PALU, CS – Ketua Badan Pembentukan Peraturan Daerah (Bapemperda) DPRD Kabupaten Parigi Moutong, Ni Wayan Leli Pariani, meminta kejelasan realisasi Dana Bagi Hasil (DBH) dari Pemerintah Provinsi Sulawesi Tengah (Pemprov Sulteng), sebagai dasar penyusunan dokumen pertanggungjawaban APBD Tahun Anggaran 2025.

Menurutnya, kepastian realisasi DBH diperlukan agar Rancangan Peraturan Daerah (Ranperda) dan Rancangan Peraturan Kepala Daerah (Ranperkada) tentang Pertanggungjawaban Pelaksanaan APBD benar-benar mencerminkan kondisi keuangan daerah secara riil.

“Kami mengawal ketat produk hukum daerah agar memiliki kepastian hukum, khususnya terkait ketepatan pencatatan target dan realisasi Dana Bagi Hasil (DBH) dari provinsi,” ujar Ni Wayan Leli Pariani saat menghadiri Rapat Evaluasi dan Fasilitasi Ranperda serta Ranperkada tentang Pertanggungjawaban Pelaksanaan APBD Tahun Anggaran 2025, Selasa (28/7/2026).

Ia menjelaskan, kehadirannya dalam forum tersebut merupakan tindak lanjut atas mandat Pimpinan DPRD Parimo kepada Bapemperda untuk mengawal proses pembahasan regulasi keuangan daerah.

Menurut Leli, kejelasan realisasi DBH menjadi aspek penting dalam memastikan dokumen pertanggungjawaban APBD disusun secara akurat sehingga dapat menjadi dasar perencanaan, penganggaran, dan pelaksanaan pembangunan daerah.

Menanggapi hal tersebut, Kepala Bidang Akuntansi Badan Pengelolaan Keuangan dan Aset Daerah (BPKAD) Provinsi Sulteng, Idhamsyah, menyampaikan bahwa Surat Keputusan (SK) penyaluran dana transfer Triwulan II telah ditandatangani Gubernur dengan nilai mencapai Rp24 miliar.
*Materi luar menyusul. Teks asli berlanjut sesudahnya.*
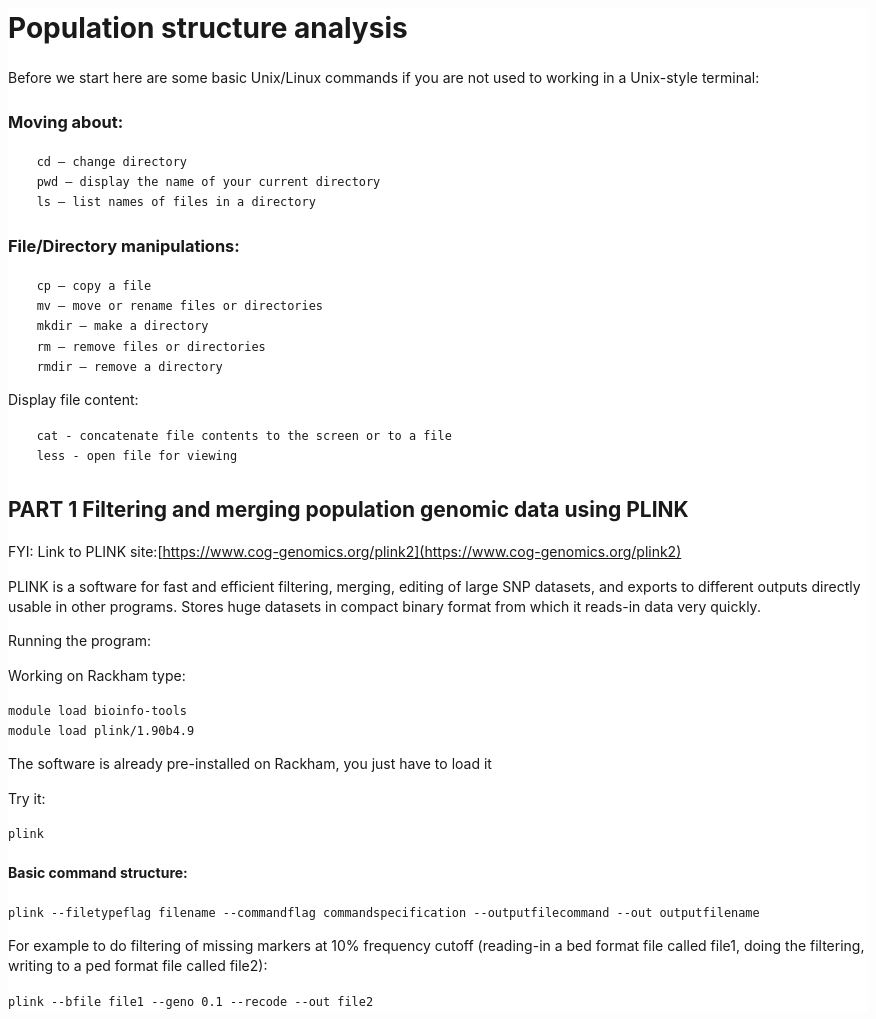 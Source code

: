 
# Population structure analysis
Before we start here are some basic Unix/Linux commands if you are not used to working in a Unix-style terminal:
### Moving about:
```
    cd – change directory
    pwd – display the name of your current directory
    ls – list names of files in a directory
```
### File/Directory manipulations:
```
    cp – copy a file
    mv – move or rename files or directories
    mkdir – make a directory
    rm – remove files or directories
    rmdir – remove a directory
```
Display file content:
```
	cat - concatenate file contents to the screen or to a file
	less - open file for viewing
```	

## PART 1 Filtering and merging population genomic data using PLINK  	    

FYI: Link to PLINK site:[https://www.cog-genomics.org/plink2](https://www.cog-genomics.org/plink2)

PLINK is a software for fast and efficient filtering, merging, editing of large SNP datasets, and exports to different outputs directly usable in other programs. Stores huge datasets in compact binary format from which it reads-in data very quickly.
 

Running the program:

Working on Rackham type:
```
module load bioinfo-tools 
module load plink/1.90b4.9 

```
The software is already pre-installed on Rackham, you just have to load it

Try it:
```
plink
```

#### Basic command structure: 
``` 
plink --filetypeflag filename --commandflag commandspecification --outputfilecommand --out outputfilename
```
For example to do filtering of missing markers at 10% frequency cutoff (reading-in a bed format file called file1, doing the filtering, writing to a ped format file called file2):
```
plink --bfile file1 --geno 0.1 --recode --out file2
```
“Mengenai mekanisme penyaluran, pelaksanaannya akan disesuaikan secara objektif dengan ketersediaan kas di pemerintah provinsi, baik ditransfer secara penuh maupun bertahap,” jelas Idhamsyah.

Dengan telah diterbitkannya SK penyaluran tersebut, Bapemperda DPRD Parimo berharap kepastian realisasi Dana Bagi Hasil dapat segera ditindaklanjuti sehingga menjadi landasan hukum yang kuat dalam penyusunan produk hukum keuangan daerah sekaligus mendukung keberlanjutan pelayanan publik di Kabupaten Parimo.